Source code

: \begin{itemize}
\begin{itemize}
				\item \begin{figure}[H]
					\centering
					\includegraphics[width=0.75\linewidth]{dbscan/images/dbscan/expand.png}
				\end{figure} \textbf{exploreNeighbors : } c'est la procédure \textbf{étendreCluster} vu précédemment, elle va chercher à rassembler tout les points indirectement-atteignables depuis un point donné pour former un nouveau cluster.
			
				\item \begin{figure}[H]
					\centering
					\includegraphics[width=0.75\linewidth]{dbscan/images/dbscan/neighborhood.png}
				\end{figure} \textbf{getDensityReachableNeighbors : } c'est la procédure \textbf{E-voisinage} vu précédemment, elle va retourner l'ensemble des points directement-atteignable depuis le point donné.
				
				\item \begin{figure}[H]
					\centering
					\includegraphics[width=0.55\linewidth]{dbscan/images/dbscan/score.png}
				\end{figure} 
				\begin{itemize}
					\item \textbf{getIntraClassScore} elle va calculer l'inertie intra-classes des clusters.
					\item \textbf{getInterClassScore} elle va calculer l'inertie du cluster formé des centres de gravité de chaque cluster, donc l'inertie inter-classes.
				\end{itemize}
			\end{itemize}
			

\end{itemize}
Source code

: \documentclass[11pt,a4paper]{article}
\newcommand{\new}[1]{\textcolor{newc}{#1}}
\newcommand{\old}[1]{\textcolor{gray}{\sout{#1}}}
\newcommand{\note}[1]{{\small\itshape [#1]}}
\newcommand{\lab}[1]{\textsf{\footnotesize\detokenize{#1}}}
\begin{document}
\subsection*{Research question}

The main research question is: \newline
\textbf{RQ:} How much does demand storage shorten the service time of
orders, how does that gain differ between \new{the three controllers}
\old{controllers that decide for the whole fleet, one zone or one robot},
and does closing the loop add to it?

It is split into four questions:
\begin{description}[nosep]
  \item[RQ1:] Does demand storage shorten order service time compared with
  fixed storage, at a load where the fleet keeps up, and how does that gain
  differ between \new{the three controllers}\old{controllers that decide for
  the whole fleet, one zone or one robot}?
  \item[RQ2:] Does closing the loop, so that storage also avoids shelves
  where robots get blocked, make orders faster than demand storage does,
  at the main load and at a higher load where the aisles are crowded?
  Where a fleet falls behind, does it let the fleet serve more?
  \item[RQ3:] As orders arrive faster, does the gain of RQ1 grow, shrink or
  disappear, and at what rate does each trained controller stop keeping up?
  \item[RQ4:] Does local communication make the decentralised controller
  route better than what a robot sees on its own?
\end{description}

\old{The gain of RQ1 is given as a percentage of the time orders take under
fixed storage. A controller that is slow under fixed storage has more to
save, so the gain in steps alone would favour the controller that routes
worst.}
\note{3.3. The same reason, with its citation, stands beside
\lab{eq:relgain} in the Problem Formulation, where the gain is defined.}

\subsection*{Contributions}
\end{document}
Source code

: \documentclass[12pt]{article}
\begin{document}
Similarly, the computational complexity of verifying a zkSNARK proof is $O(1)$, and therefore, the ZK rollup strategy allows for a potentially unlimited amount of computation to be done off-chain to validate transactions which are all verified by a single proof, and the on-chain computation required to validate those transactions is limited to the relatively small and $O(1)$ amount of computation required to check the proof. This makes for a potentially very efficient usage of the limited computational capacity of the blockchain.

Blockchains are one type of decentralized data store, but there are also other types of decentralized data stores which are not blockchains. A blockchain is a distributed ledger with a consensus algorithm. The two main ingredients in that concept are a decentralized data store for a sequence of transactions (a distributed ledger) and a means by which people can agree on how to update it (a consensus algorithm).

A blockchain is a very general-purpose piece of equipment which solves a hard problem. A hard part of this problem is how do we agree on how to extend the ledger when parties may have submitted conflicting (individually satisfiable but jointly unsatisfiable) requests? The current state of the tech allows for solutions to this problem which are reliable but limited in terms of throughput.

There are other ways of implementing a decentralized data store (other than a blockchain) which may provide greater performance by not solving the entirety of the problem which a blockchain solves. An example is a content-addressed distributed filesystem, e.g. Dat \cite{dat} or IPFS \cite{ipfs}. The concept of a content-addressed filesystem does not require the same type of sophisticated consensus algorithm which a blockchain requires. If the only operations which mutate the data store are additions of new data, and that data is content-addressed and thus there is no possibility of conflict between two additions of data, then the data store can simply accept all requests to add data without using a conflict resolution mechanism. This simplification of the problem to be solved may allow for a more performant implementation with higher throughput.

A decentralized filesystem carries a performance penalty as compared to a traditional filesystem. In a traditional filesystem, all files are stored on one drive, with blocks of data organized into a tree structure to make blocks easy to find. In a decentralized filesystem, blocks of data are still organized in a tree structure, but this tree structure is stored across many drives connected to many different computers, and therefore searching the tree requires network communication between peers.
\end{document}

= = = = =

▶ YOUR OBJECTIVE
How many lines of the material above have the word "description" in them? Give only that number.

▶ RESULT OF THE EXERCISE
2